Watch out, indeed. With Justice Sandra Day O’Connor’s resignation, an unimaginably intense political maelstrom is coming upon the Supreme Court. Perhaps another justice, maybe the Chief Justice William Rehnquist, who has been ill for some time, will also resign soon, as well. We are into a nomination conflagration that will make the Robert Bork battle of 1987, or even the bitter Anita Hill-Clarence Thomas fight of 1991, seem mild by comparison. Conservatives and liberals marshal their forces, flood the media, and commence the struggle for control of the branch of government that, in Federalist paper #78, Alexander Hamilton called “the least dangerous branch.”
The recent congressional conflict over the Democrats’ Senate filibuster of some of President Bush’s federal court nominees resulted in a compromise between Democrats and Republicans that will quickly unravel in a Supreme Court nomination battle. This compromise “did not noticeably de-escalate the ultimate battle now looming: that over a potential vacancy on the Supreme Court.” (New York Times, 25 May 2005) If Mr. Hamilton returned today to assess the founders’ creation, even he, who advocated a powerful government, might be a bit staggered at the fight over the “least dangerous” branch of government. If he would not be surprised at Americans’ two centuries’ of debate about the Executive Branch and presidential power, he would wonder why Americans of differing political persuasions now look to the Court as the last bastion of, or major roadblock to, American liberties.

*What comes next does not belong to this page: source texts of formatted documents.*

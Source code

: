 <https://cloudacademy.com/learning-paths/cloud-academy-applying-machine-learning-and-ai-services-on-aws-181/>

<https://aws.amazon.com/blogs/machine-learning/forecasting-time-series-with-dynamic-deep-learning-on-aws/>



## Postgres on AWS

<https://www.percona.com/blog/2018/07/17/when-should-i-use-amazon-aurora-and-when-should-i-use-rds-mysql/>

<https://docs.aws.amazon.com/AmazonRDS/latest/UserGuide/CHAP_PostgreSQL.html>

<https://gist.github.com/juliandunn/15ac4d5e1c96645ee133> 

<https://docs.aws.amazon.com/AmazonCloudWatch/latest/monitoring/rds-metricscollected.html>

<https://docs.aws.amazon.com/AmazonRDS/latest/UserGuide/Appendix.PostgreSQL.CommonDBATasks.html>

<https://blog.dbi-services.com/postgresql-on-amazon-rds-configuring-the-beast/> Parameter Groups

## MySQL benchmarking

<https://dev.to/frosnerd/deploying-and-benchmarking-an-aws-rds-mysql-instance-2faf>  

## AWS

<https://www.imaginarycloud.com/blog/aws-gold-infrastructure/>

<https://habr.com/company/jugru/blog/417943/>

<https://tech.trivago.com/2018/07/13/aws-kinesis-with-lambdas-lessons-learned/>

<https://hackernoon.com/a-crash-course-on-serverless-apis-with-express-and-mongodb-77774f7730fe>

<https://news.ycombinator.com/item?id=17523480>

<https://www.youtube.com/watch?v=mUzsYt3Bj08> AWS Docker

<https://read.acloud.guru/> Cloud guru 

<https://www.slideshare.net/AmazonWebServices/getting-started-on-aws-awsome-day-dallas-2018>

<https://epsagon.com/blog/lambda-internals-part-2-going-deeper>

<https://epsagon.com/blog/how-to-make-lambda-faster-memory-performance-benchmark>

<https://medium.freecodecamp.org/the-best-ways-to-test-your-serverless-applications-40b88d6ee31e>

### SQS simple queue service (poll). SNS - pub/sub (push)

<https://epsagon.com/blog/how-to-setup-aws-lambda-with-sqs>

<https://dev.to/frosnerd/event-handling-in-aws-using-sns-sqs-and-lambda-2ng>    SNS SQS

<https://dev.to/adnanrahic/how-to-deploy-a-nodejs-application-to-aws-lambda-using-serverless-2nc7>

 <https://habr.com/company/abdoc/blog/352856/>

Hamilton would see that the Times’ staid prose does not do justice to the fervor of those in the Supreme Court debate. I recently watched with stunned fascination as the Trinity Broadcasting Network’s TV “Pastor” Rod Parsley, of Ohio’s World Harvest mega church, whipped his vast congregation into a mad frenzy over the judicial filibuster fight and the potential Supreme Court battle. He began his tirade slowly, with a fairly sedate power point lecture about the three branches of government. He upped his fervor as he began to excoriate the liberals who would destroy the Founders’ system of checks and balances. Sweating profusely, constantly wiping his face with a handkerchief, pacing wildly back and forth, “Pastor” Parsley now shouted about war and combat, exhorting the crowd. They were on their feet, shouting, screaming, ready for war. Onward Christian Soldiers! No Christian love, charity, or cheek turning here. Only a take-no-prisoners battle against the evil that threatens America and its courts. It was, finally, quite frightening to watch the hate overflowing from this “church’s” pews. Sinclair Lewis’s fictional religious rabble-rouser Elmer Gantry was a wimp compared to the very real “Pastor” Parsley.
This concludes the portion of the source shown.